Kofi Annan appelle à la cessation des violences au Népal

23 décembre 2004

Face à la recrudescence de la violence dans le royaume du Népal, le Secrétaire général de l'ONU appelle de nouveau à la cessation immédiate des combats et à l'instauration d'un dialogue entre le Gouvernement du Népal et le Parti communiste népalais.

« Le Secrétaire général est profondément préoccupé par les informations faisant état d'une recrudescence des combats au Népal et de la persistance des violations graves des droits de l'homme », indique un message transmis aujourd'hui par son porte-parole, précisant que « le conflit compromet la démocratie et le respect des droits de l'homme et porte gravement atteinte aux activités de développement.

« Les informations selon lesquelles les défenseurs des droits de l'homme au Népal font l'objet de graves menaces sont très troublantes.

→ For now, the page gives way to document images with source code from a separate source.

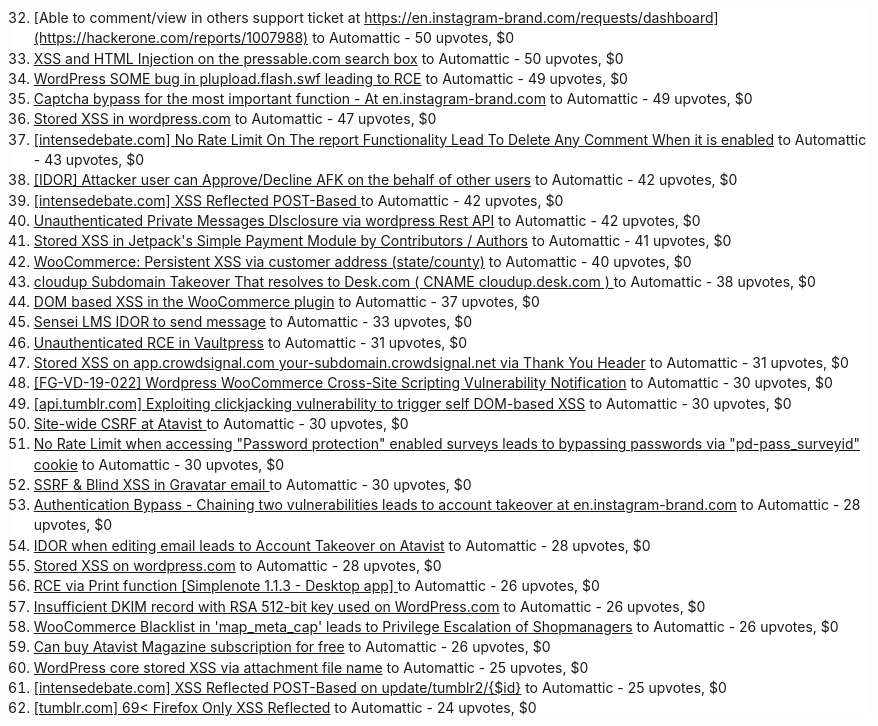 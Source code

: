 32. [Able to comment/view in others support ticket at https://en.instagram-brand.com/requests/dashboard](https://hackerone.com/reports/1007988) to Automattic - 50 upvotes, $0
33. [XSS and HTML Injection on the pressable.com search box](https://hackerone.com/reports/1537149) to Automattic - 50 upvotes, $0
34. [WordPress SOME bug in plupload.flash.swf leading to RCE](https://hackerone.com/reports/134738) to Automattic - 49 upvotes, $0
35. [Captcha bypass for the most important function - At en.instagram-brand.com](https://hackerone.com/reports/206653) to Automattic - 49 upvotes, $0
36. [Stored XSS in wordpress.com](https://hackerone.com/reports/1054526) to Automattic - 47 upvotes, $0
37. [[intensedebate.com] No Rate Limit On The report Functionality Lead To Delete Any Comment When it is enabled](https://hackerone.com/reports/1051734) to Automattic - 43 upvotes, $0
38. [[IDOR] Attacker user can Approve/Decline AFK on the behalf of other users](https://hackerone.com/reports/725569) to Automattic - 42 upvotes, $0
39. [[intensedebate.com] XSS Reflected POST-Based ](https://hackerone.com/reports/1040533) to Automattic - 42 upvotes, $0
40. [Unauthenticated Private Messages DIsclosure via wordpress Rest API](https://hackerone.com/reports/1590237) to Automattic - 42 upvotes, $0
41. [Stored XSS in Jetpack's Simple Payment Module by Contributors / Authors](https://hackerone.com/reports/402753) to Automattic - 41 upvotes, $0
42. [WooCommerce: Persistent XSS via customer address (state/county)](https://hackerone.com/reports/530499) to Automattic - 40 upvotes, $0
43. [cloudup Subdomain Takeover That resolves to Desk.com ( CNAME cloudup.desk.com ) ](https://hackerone.com/reports/201796) to Automattic - 38 upvotes, $0
44. [DOM based XSS in the WooCommerce plugin](https://hackerone.com/reports/507139) to Automattic - 37 upvotes, $0
45. [Sensei LMS IDOR to send message](https://hackerone.com/reports/1592596) to Automattic - 33 upvotes, $0
46. [Unauthenticated RCE in Vaultpress](https://hackerone.com/reports/236552) to Automattic - 31 upvotes, $0
47. [Stored XSS on app.crowdsignal.com  your-subdomain.crowdsignal.net via Thank You Header](https://hackerone.com/reports/1842822) to Automattic - 31 upvotes, $0
48. [[FG-VD-19-022] Wordpress WooCommerce Cross-Site Scripting Vulnerability Notification](https://hackerone.com/reports/495583) to Automattic - 30 upvotes, $0
49. [[api.tumblr.com] Exploiting clickjacking vulnerability to trigger self DOM-based XSS](https://hackerone.com/reports/953579) to Automattic - 30 upvotes, $0
50. [Site-wide CSRF at Atavist ](https://hackerone.com/reports/951292) to Automattic - 30 upvotes, $0
51. [No Rate Limit when accessing "Password protection" enabled surveys leads to bypassing passwords via "pd-pass_surveyid" cookie](https://hackerone.com/reports/905816) to Automattic - 30 upvotes, $0
52. [SSRF & Blind XSS in Gravatar email ](https://hackerone.com/reports/1100096) to Automattic - 30 upvotes, $0
53. [Authentication Bypass - Chaining two vulnerabilities leads to account takeover at en.instagram-brand.com](https://hackerone.com/reports/209008) to Automattic - 28 upvotes, $0
54. [IDOR when editing email leads to Account Takeover on Atavist](https://hackerone.com/reports/950881) to Automattic - 28 upvotes, $0
55. [Stored XSS on  wordpress.com](https://hackerone.com/reports/1987172) to Automattic - 28 upvotes, $0
56. [RCE via Print function [Simplenote 1.1.3 - Desktop app] ](https://hackerone.com/reports/358049) to Automattic - 26 upvotes, $0
57. [Insufficient DKIM record with RSA 512-bit key used on WordPress.com](https://hackerone.com/reports/550937) to Automattic - 26 upvotes, $0
58. [WooCommerce Blacklist in 'map_meta_cap' leads to Privilege Escalation of Shopmanagers](https://hackerone.com/reports/403039) to Automattic - 26 upvotes, $0
59. [Can buy Atavist Magazine subscription for free](https://hackerone.com/reports/951230) to Automattic - 26 upvotes, $0
60. [WordPress core stored XSS via attachment file name](https://hackerone.com/reports/139245) to Automattic - 25 upvotes, $0
61. [[intensedebate.com] XSS Reflected POST-Based on update/tumblr2/{$id}](https://hackerone.com/reports/1040639) to Automattic - 25 upvotes, $0
62. [[tumblr.com] 69\< Firefox Only  XSS Reflected](https://hackerone.com/reports/915756) to Automattic - 24 upvotes, $0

La sécurité et la faculté de la Commission nationale des droits de l'homme et de tous les militants des droits de l'homme d'effectuer leur travail essentiel doivent être garanties. À cet égard, le Mémorandum d'accord signé récemment entre le Gouvernement de Sa Majesté et le Bureau de la Haut-Commissaire aux droits de l'homme est une étape positive », affirme le Secrétaire général.

Dans son message, Kofi Annan « appelle une nouvelle fois à la cessation urgente des combats et au lancement d'un dialogue entre le Gouvernement et le Parti communiste du Népal (Maoïste) avec la participation de toutes les forces politiques et civiles » et se déclare « prêt à contribuer à un tel effort national ».

Au moins 70 personnes auraient péri au Népal ces derniers jours, selon les informations parues dans la presse, alors que la guérilla maoïste qui cherche à renverser la monarchie a intensifié ses attaques.

Les Maoïstes auraient bloqué toutes les routes menant à Katmandou, isolant la capitale du Népal du reste du royaume, quatre mois après avoir imposé un blocus de huit jours à la ville et protesteraient contre la disparition de militants arrêtés par les force gouvernementales.

Après une mission de près de dix jours au Népal, le Groupe de travail sur les disparitions forcées de la Commission des droits de l'homme confirmait par ailleurs les « violations massives des droits de l'homme » commises par les autorités, dans le cadre de la détention de personnes soupçonnées d'être 'maoïstes' comme par les factions maoïstes elles-mêmes (voir notre dépêchedu 15 décembre 2005).